TASK →
Using the records underneath, tally the lines where the word "identifiable" appears and please give only the count.
——
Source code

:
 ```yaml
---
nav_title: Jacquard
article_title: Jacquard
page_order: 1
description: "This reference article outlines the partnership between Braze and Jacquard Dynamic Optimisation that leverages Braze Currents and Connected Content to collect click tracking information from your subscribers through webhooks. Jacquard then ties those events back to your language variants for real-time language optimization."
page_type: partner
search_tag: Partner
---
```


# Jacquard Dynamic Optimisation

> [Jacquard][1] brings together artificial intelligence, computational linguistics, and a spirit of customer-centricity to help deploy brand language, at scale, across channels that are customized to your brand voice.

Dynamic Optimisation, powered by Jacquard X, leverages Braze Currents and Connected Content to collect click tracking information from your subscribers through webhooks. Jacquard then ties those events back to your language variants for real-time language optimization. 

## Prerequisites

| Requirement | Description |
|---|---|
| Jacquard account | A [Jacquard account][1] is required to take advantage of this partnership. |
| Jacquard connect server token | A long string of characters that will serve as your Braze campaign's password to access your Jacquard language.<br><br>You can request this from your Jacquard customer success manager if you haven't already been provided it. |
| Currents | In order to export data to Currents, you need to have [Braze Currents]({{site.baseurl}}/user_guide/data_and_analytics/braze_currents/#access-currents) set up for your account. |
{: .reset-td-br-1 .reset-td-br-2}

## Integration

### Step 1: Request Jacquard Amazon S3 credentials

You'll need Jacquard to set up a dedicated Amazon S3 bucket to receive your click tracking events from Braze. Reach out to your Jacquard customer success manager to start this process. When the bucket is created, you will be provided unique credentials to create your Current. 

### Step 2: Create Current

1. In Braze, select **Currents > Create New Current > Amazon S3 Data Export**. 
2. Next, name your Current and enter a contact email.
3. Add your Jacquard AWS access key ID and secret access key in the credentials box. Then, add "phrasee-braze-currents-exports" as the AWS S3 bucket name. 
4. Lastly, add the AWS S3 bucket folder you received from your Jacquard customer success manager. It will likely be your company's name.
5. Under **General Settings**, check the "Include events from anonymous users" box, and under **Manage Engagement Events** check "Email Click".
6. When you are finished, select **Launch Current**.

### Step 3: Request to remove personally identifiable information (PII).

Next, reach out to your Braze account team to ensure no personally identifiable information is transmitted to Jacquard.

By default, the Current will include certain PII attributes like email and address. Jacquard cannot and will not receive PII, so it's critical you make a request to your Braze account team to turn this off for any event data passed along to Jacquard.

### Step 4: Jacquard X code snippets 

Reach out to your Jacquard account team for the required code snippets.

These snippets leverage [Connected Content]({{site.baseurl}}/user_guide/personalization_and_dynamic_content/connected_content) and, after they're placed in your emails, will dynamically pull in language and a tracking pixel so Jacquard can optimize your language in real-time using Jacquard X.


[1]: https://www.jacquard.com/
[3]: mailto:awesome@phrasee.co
——
SOLUTION FOR THIS PROBLEM →
2